What the task asks
Check every line of the data for the word "branch", and copy those that have it.

Segment Start: Data in this exercise

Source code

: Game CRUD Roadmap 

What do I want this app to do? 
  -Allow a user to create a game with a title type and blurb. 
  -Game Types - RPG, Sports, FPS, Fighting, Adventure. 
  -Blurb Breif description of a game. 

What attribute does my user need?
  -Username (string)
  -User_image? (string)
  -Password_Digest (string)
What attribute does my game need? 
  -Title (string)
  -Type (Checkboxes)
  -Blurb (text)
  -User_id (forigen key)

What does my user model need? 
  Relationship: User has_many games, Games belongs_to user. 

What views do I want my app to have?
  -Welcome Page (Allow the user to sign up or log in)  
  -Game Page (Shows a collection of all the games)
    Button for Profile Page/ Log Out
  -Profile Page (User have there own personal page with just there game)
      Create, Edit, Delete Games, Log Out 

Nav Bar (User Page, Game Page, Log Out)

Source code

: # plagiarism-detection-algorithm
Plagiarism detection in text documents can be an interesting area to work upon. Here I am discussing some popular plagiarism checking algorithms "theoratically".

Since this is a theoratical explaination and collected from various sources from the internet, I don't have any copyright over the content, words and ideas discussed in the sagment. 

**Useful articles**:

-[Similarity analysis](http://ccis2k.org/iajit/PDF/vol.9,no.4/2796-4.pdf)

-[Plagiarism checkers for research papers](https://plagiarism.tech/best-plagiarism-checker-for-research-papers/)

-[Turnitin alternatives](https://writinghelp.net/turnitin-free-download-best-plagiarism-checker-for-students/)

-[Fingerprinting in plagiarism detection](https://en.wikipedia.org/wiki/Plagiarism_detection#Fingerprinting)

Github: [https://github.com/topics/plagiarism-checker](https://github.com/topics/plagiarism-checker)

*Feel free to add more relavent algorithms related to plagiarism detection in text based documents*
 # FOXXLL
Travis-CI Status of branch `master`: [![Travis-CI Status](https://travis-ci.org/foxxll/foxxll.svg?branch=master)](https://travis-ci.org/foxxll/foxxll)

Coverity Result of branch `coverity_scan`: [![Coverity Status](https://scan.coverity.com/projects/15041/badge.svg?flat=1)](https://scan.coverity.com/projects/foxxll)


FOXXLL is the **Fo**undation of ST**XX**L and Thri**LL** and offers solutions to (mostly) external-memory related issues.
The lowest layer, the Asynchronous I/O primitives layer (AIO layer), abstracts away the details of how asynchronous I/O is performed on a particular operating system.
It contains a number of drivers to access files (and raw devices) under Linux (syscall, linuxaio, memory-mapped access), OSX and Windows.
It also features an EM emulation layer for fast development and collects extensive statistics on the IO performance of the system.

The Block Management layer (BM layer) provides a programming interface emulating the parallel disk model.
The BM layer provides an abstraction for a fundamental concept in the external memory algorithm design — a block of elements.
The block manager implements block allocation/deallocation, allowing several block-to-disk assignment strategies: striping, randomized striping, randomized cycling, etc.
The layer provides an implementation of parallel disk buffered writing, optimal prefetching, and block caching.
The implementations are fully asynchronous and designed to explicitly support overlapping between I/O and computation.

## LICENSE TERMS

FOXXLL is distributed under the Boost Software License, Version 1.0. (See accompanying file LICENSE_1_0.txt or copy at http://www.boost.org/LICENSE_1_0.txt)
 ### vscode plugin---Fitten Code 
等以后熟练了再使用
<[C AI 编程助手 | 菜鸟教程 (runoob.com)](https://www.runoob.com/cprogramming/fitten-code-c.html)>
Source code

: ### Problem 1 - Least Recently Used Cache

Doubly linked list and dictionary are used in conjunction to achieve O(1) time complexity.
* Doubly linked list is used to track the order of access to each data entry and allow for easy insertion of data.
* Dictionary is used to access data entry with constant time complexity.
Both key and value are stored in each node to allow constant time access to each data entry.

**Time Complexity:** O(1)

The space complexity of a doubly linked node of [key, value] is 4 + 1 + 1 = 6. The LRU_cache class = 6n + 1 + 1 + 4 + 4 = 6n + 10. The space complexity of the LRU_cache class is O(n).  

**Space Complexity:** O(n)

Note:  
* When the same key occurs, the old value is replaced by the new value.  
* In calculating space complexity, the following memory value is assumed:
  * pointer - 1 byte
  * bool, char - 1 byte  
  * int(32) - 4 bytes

Segment End: Data in this exercise

Exercise result
Travis-CI Status of branch `master`: [![Travis-CI Status](https://travis-ci.org/foxxll/foxxll.svg?branch=master)](https://travis-ci.org/foxxll/foxxll)
Coverity Result of branch `coverity_scan`: [![Coverity Status](https://scan.coverity.com/projects/15041/badge.svg?flat=1)](https://scan.coverity.com/projects/foxxll)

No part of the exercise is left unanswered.